Dead Man

Dead Man is a 1995 film written and directed by Jim Jarmusch. It stars Johnny Depp, Gary Farmer, Billy Bob Thornton, Iggy Pop, Michael Wincott and Lance Henriksen. Noted musician Neil Young recorded the haunting minimalist soundtrack by improvising on his electric guitar as he watched the newly edited film alone in a recording studio.

Contents

Plot

Auteur writer/director Jim Jarmusch's dream-like, trippy, and typically surreal and quirky, black-and-white-and-gray, plot trumps substance film is a deliberately paced and eventually patience-testing, off-beat, stone-faced (non)comedy chronicle of transition from near-clown to immediate-badass with every persons' inevitable death ever-present in the beautifully scenic and realistically depraved Old West.

Johnny Depp stars as a bookkeeper named William Blake who uses his last remaining money for a self-reflecting train ride from Cleveland, Ohio to Machine, Arizona for a job offered him in a letter. After arriving at the Dickinson Metal Works, he finds the letter was sent months ago; his job position has already been filled. Blake demands to see Dickinson Robert Mitchum who points a shotgun at him and tells him to get out or get shot.

He comes across a paper-flower-selling woman, Mili Avital as Thel, in Machine Town. In the next scene, they are lying on her bed when Dickinson's son, Charles, the woman's ex-fiancé, opens the door and finds the two. After a short speech, he takes out a gun and aims for Blake - but he kills Thel instead.

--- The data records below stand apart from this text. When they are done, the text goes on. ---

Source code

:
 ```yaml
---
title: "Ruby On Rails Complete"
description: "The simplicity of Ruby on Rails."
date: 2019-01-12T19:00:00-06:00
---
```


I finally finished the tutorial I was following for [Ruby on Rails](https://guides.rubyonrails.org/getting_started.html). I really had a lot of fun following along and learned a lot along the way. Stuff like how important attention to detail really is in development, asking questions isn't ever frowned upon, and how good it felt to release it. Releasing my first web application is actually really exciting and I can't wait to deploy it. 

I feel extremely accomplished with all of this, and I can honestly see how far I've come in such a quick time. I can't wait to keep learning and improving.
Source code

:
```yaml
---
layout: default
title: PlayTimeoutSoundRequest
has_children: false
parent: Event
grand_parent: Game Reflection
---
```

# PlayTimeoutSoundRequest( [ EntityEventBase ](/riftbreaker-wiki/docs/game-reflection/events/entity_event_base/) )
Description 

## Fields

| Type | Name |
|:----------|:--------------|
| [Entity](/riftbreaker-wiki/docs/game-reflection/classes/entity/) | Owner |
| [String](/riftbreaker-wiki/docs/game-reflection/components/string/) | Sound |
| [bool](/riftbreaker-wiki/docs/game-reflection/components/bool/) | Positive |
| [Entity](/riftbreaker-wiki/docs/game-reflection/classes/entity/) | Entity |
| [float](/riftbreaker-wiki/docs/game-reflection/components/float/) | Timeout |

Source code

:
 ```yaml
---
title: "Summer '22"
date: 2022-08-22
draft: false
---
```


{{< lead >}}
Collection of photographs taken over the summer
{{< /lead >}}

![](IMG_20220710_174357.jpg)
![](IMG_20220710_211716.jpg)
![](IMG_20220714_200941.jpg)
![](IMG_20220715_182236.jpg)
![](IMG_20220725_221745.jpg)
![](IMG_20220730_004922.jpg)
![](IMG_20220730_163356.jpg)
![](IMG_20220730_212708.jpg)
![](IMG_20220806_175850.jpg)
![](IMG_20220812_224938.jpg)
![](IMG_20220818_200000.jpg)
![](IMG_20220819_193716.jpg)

Blake, not ready for this, takes the gun Thel had shown him earlier and shoots down Charles. Blake is next seen with a wound in his chest, trying to get out through the window.

Mr. Dickinson hires three amoral bounty hunters to track down and bring Blake back, dead or alive, for stealing his prized horse, the murder of his son and the supposed murderer of his son's ex.

The next morning, after running away with that horse, Nobody (a Native American), played by Gary Farmer finds him, attempts to heal his wound, then realizes it will eventually be fatal. Nobody keeps wandering the land, while Blake, due to his apparent weakness, is forced to follow him, and along the way, help kill many of the violent, deranged people they keep running into.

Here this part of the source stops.